* DATA UNDER STUDY:
*** Block opens ***
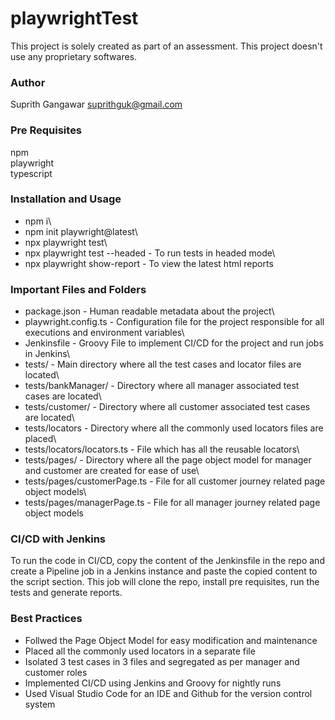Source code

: # playwrightTest
This project is solely created as part of an assessment. This project doesn't use any proprietary softwares.

### Author
Suprith Gangawar <suprithguk@gmail.com>

### Pre Requisites
npm\
playwright\
typescript

### Installation and Usage
- npm i\
- npm init playwright@latest\
- npx playwright test\
- npx playwright test --headed - To run tests in headed mode\
- npx playwright show-report - To view the latest html reports

### Important Files and Folders
- package.json - Human readable metadata about the project\
- playwright.config.ts - Configuration file for the project responsible for all executions and environment variables\
- Jenkinsfile - Groovy File to implement CI/CD for the project and run jobs in Jenkins\
- tests/ - Main directory where all the test cases and locator files are located\
- tests/bankManager/ - Directory where all manager associated test cases are located\
- tests/customer/ - Directory where all customer associated test cases are located\
- tests/locators - Directory where all the commonly used locators files are placed\
- tests/locators/locators.ts - File which has all the reusable locators\
- tests/pages/ - Directory where all the page object model for manager and customer are created for ease of use\
- tests/pages/customerPage.ts - File for all customer journey related page object models\
- tests/pages/managerPage.ts - File for all manager journey related page object models

### CI/CD with Jenkins

To run the code in CI/CD, copy the content of the Jenkinsfile in the repo and create a Pipeline job in a Jenkins instance and paste the copied content to the script section. This job will clone the repo, install pre requisites, run the tests and generate reports. 

### Best Practices
- Follwed the Page Object Model for easy modification and maintenance
- Placed all the commonly used locators in a separate file
- Isolated 3 test cases in 3 files and segregated as per manager and customer roles
- Implemented CI/CD using Jenkins and Groovy for nightly runs
- Used Visual Studio Code for an IDE and Github for the version control system
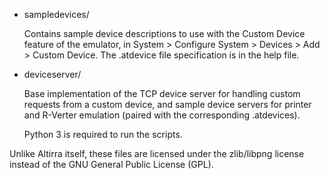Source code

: * sampledevices/

    Contains sample device descriptions to use with the Custom Device feature
    of the emulator, in System > Configure System > Devices > Add > Custom
    Device. The .atdevice file specification is in the help file.

* deviceserver/

    Base implementation of the TCP device server for handling custom requests
    from a custom device, and sample device servers for printer and R-Verter
    emulation (paired with the corresponding .atdevices).

    Python 3 is required to run the scripts.

Unlike Altirra itself, these files are licensed under the zlib/libpng license
instead of the GNU General Public License (GPL).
*** Block closes ***
* THE PROBLEM: The entries above should be given again exactly, minus any pictures.

* RESULT BELOW:
Source code

: # playwrightTest
This project is solely created as part of an assessment. This project doesn't use any proprietary softwares.

### Author
Suprith Gangawar <suprithguk@gmail.com>

### Pre Requisites
npm\
playwright\
typescript

### Installation and Usage
- npm i\
- npm init playwright@latest\
- npx playwright test\
- npx playwright test --headed - To run tests in headed mode\
- npx playwright show-report - To view the latest html reports

### Important Files and Folders
- package.json - Human readable metadata about the project\
- playwright.config.ts - Configuration file for the project responsible for all executions and environment variables\
- Jenkinsfile - Groovy File to implement CI/CD for the project and run jobs in Jenkins\
- tests/ - Main directory where all the test cases and locator files are located\
- tests/bankManager/ - Directory where all manager associated test cases are located\
- tests/customer/ - Directory where all customer associated test cases are located\
- tests/locators - Directory where all the commonly used locators files are placed\
- tests/locators/locators.ts - File which has all the reusable locators\
- tests/pages/ - Directory where all the page object model for manager and customer are created for ease of use\
- tests/pages/customerPage.ts - File for all customer journey related page object models\
- tests/pages/managerPage.ts - File for all manager journey related page object models

### CI/CD with Jenkins

To run the code in CI/CD, copy the content of the Jenkinsfile in the repo and create a Pipeline job in a Jenkins instance and paste the copied content to the script section. This job will clone the repo, install pre requisites, run the tests and generate reports. 

### Best Practices
- Follwed the Page Object Model for easy modification and maintenance
- Placed all the commonly used locators in a separate file
- Isolated 3 test cases in 3 files and segregated as per manager and customer roles
- Implemented CI/CD using Jenkins and Groovy for nightly runs
- Used Visual Studio Code for an IDE and Github for the version control system
Source code

: * sampledevices/

    Contains sample device descriptions to use with the Custom Device feature
    of the emulator, in System > Configure System > Devices > Add > Custom
    Device. The .atdevice file specification is in the help file.

* deviceserver/

    Base implementation of the TCP device server for handling custom requests
    from a custom device, and sample device servers for printer and R-Verter
    emulation (paired with the corresponding .atdevices).

    Python 3 is required to run the scripts.

Unlike Altirra itself, these files are licensed under the zlib/libpng license
instead of the GNU General Public License (GPL).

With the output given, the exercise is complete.